The records ▸

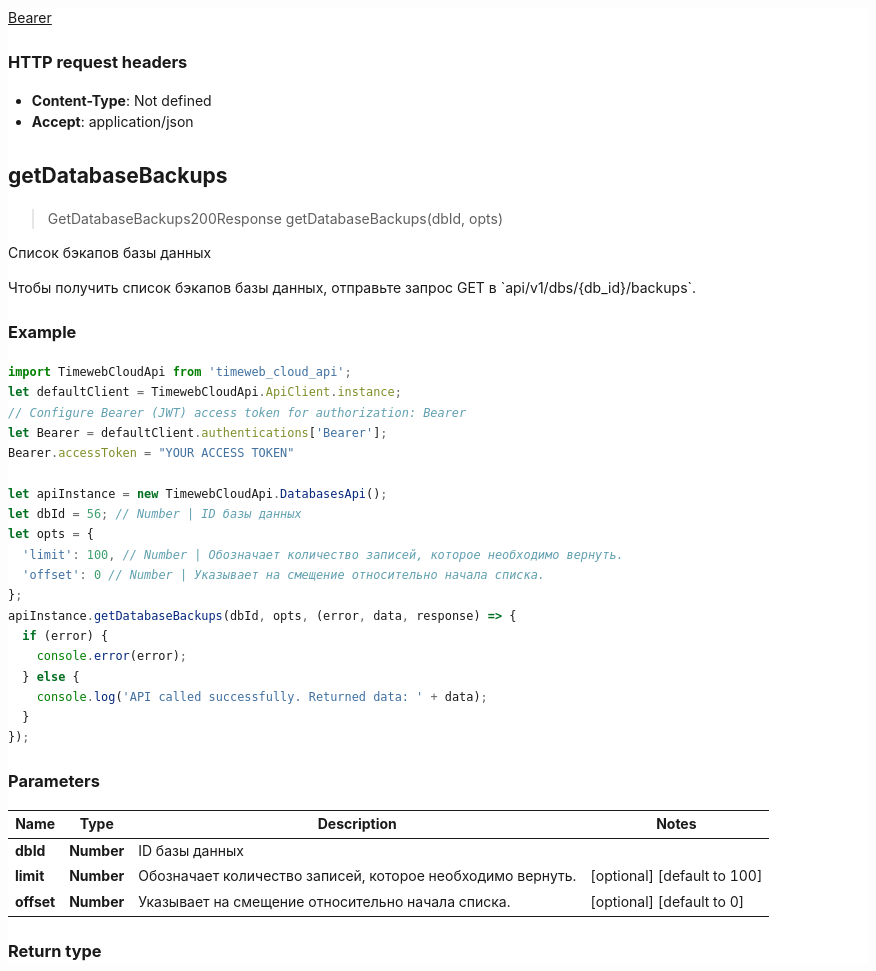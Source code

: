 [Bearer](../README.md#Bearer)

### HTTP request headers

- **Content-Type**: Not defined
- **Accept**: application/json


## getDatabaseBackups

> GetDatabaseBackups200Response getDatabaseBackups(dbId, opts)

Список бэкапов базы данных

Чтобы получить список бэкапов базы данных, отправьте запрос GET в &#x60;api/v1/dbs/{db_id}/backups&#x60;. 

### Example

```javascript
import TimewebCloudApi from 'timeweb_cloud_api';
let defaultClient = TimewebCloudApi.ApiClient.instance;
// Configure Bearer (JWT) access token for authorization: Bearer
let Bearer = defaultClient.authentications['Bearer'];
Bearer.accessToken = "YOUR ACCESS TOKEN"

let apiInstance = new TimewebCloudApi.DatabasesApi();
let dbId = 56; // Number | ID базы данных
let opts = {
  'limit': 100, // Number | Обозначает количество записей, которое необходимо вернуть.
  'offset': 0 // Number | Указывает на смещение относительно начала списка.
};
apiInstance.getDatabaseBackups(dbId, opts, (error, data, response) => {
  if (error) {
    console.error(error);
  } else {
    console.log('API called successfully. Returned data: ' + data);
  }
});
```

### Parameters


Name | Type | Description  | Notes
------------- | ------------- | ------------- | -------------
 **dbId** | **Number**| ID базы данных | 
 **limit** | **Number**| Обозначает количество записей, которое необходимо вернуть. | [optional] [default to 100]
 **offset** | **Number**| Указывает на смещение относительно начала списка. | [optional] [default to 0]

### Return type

What is required ▸
Note each line of the material holding "dbId" and copy it out.

Answer section ▸
> GetDatabaseBackups200Response getDatabaseBackups(dbId, opts)
let dbId = 56; // Number | ID базы данных
apiInstance.getDatabaseBackups(dbId, opts, (error, data, response) => {
 **dbId** | **Number**| ID базы данных | 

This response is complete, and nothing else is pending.